Lindsay Guarino, associate professor and chair of the Department of Music, Theatre and Dance, has published her second text on jazz dance, “Rooted Jazz Dance: Africanist Aesthetics and Equity in the Twenty-First Century,” from the University Press of Florida.
“Rooted Jazz Dance” challenges dominant narratives on jazz dance by looking critically at the impacts of white supremacy on a Black American art form. Co-editors are Carlos R. A. Jones, associate dean of the School of Arts and Sciences and professor of musical theatre and dance at the State University of New York College at Buffalo, and Wendy Oliver, professor of dance and chair of the Department of Theater, Dance and Film at Providence College.
Guarino, who previously co-edited “Jazz Dance: A History of the Roots and Branches,” authored three chapters in the new book: “Whiteness and the Fractured Jazz Dance Continuum,” “Where’s the Jazz? A Multi-Layered Approach for Viewing and Discussing Jazz Dance” and “Connective Threads: Jazz Aesthetics, Jazz Music, and the Future of Jazz Dance Studies.”
In the book, the authors argue that jazz dance’s inaccurate historical narrative often sets Euro-American aesthetics and values at its inception. Yet the writers argue that jazz dance’s roots were systemically erased and remain widely marginalized and untaught, and the devaluation of the Africanist origins and lineage in jazz dance has largely gone unchallenged.
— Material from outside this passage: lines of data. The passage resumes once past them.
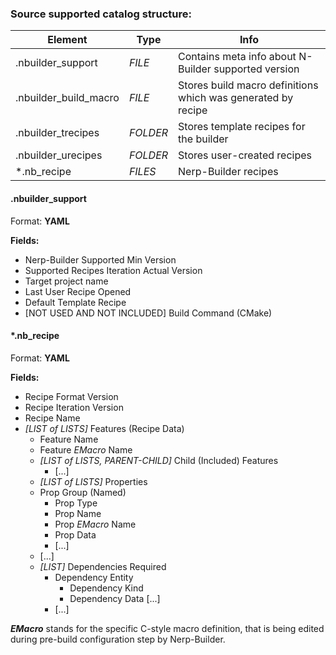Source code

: ### Source supported catalog structure:
| Element | Type | Info |
| --- | --- | --- |
| .nbuilder_support | *FILE* | Contains meta info about N-Builder supported version |
| .nbuilder_build_macro | *FILE* | Stores build macro definitions which was generated by recipe |
| .nbuilder_trecipes | *FOLDER* | Stores template recipes for the builder |
| .nbuilder_urecipes | *FOLDER* | Stores user-created recipes |
| *.nb_recipe | *FILES* | Nerp-Builder recipes |

#### .nbuilder_support

Format: __YAML__

**Fields:**
* Nerp-Builder Supported Min Version
* Supported Recipes Iteration Actual Version
* Target project name 
* Last User Recipe Opened
* Default Template Recipe
* [NOT USED AND NOT INCLUDED] Build Command (CMake) 


#### *.nb_recipe

Format: __YAML__

**Fields:**
* Recipe Format Version
* Recipe Iteration Version
* Recipe Name
* *[LIST of LISTS]* Features (Recipe Data)
  * Feature Name
  * Feature *EMacro* Name
  * *[LIST of LISTS, PARENT-CHILD]* Child (Included) Features
    * [...]
  *  *[LIST of LISTS]* Properties 
    * Prop Group (Named)
      * Prop Type
      * Prop Name
      * Prop *EMacro* Name
      * Prop Data
      * [...]
    * [...]
  * *[LIST]* Dependencies Required
    * Dependency Entity
      * Dependency Kind
      * Dependency Data [...]
    * [...]

***EMacro*** stands for the specific C-style macro definition, that is being edited during pre-build configuration step by Nerp-Builder.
That history of jazz dance is closely tied to the history of racism in the United States, according to the writers. Each contributor challenges a century of misappropriation by leaning into difficult conversations of reparations for jazz dance. The volume overcomes a major roadblock to racial justice in the dance field by amplifying the people and culture responsible for the jazz language.
The writers in “Rooted Jazz Dance” also offer strategies for teaching rooted jazz dance and provide examples for changing dance curricula. Featured are jazz dance scholars, practitioners, choreographers and educators from across the United States and Canada who share a goal of changing the course of practice in future generations.
“[The book] explores the long overdue recognition of jazz dance as historically a Black American form of dance, steeped in Africanist aesthetics that parallel the cultural history of Black people in the country,” wrote Halifu Osumare, author of “Dancing in Blackness: A Memoir,” in a review. “It is not only a timely correction to our dance culture, but is also necessary for proper assessment of who we are as a national culture.”
Jill Flanders Crosby, co-author of “Situated Narratives and Sacred Dance: Performing the Entangled Histories of Cuba and West Africa,” also endorsed the book. “Jazz has long assumed multiple identities, many that obscure its Africanist roots,” she wrote. “With courage and conviction, contributors do justice to the form and all of its identities while taking a firm stance in where it is truly rooted.”